Monday, September 30, 2019

Possible shakeup in Catholic Philly

Archbishop Chaput turned 75, so according to new canon law he will offer his resignation. The Pope won't necessarily accept it. Who knows what will happen with Pope Cuckoo Bananas in charge? ("Simpsons" reference.) Chaput has a reputation for being sound on doctrine and social issues, the model of a conservative Novus Ordo bishop. There are several traditional Latin Masses and he invited the Fraternity of St. Peter (might the archdiocese be trying to funnel all traditionalists to that parish?). Interestingly the archbishop doesn't become a cardinal anymore, because frankly the shrinking Archdiocese of Philadelphia isn't that important anymore. Anyway, if a Cupich gets in, our doctrine can't change, and Pope Francis has left Pope Benedict's English missal alone (a friend's theory: he doesn't care about liturgy, being a liberal Jesuit, and he doesn't speak English), but watch out. If it's "back to the '70s," the old liberals' last hurrah, hunker down. The earliest, lowest Sunday Mass, many good Catholics' mainstay since Vatican II. There is the shrinking Greek Catholic option, which either can be a refuge or become home, but it's dying. Doomsday scenario, as in real heresy pumped into what's left of the parishes? See you at the SSPX. ("They look pious and have nicer services," which are true, aren't good enough reasons to break with the official church locally.)

Sunday, September 29, 2019

Christ indivisible: sorry, Anglicans

This came in my e-mail from David Virtue, the New Zealand-born journalist and Protestant Anglican stalwart, a scourge to liberal Episcopalians:
Cranmer distinguishes Christ's spiritual presence from his sacramental presence. Avoiding the Lutheran doctrine of consubstantiation, he argues that the spiritual presence occurs only through Christ's divine nature, he being in heaven in regards to his human nature. Cranmer follows a symbolic reading of the phrase "This is my body", and develops a view "remarkably close to that developed by Zwingli and Oecolampadius." - Alister E. McGrath, Reformation Thought: An Introduction (Oxford: Blackwell, 1999), 257.
This is heresy. It's why Catholic Christianity and Reformed Christianity aren't the same (Anglicanism pretty much claims they are) so it's why, even with Anglo-Catholicism, I couldn't be an Anglican anymore.

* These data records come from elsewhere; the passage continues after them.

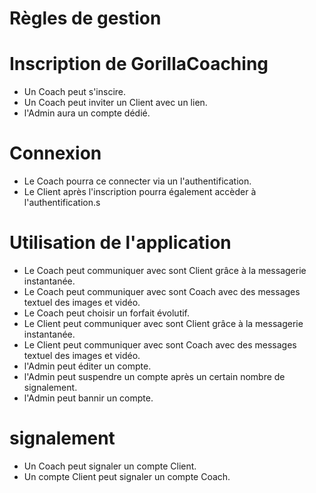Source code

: # Règles de gestion

# Inscription de GorillaCoaching

- Un Coach peut s'inscire.
- Un Coach peut inviter un Client avec un lien.
- l'Admin aura un compte dédié.

# Connexion 

- Le Coach pourra ce connecter via un l'authentification.
- Le Client après l'inscription pourra également accèder à l'authentification.s

# Utilisation de l'application

- Le Coach peut communiquer avec sont Client grâce à la messagerie instantanée.
- Le Coach peut communiquer avec sont Coach avec des messages textuel des images et vidéo.
- Le Coach peut choisir un forfait évolutif.
- Le Client peut communiquer avec sont Client grâce à la messagerie instantanée.
- Le Client peut communiquer avec sont Coach avec des messages textuel des images et vidéo.
- l'Admin peut éditer un compte.
- l'Admin peut suspendre un compte après un certain nombre de signalement.
- l'Admin peut bannir un compte.

# signalement 

- Un Coach peut signaler un compte Client.
- Un compte Client peut signaler un compte Coach.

Remember what Catholics believe about the two natures of Christ. "Blessed be Jesus Christ, true God and true man," united - and inseparable - in his person, the hypostatic union. This separation of his natures reminds me of what I think I know about Nestorianism. And Nestorians aren't really bad: they're part of the great Catholic family whose orders and Eucharist the church recognizes, because they don't teach heresy about the Eucharist.

The whole Christ, true God and true man, is present, sacramentally, not carnally, in every molecule of the Eucharist as long as the appearances of bread or wine remain. It's also why the laity don't need to receive in both kinds.

If it's only a symbol of his human nature, then as Flannery O'Connor said, to hell with it. No wonder mainliners lapse.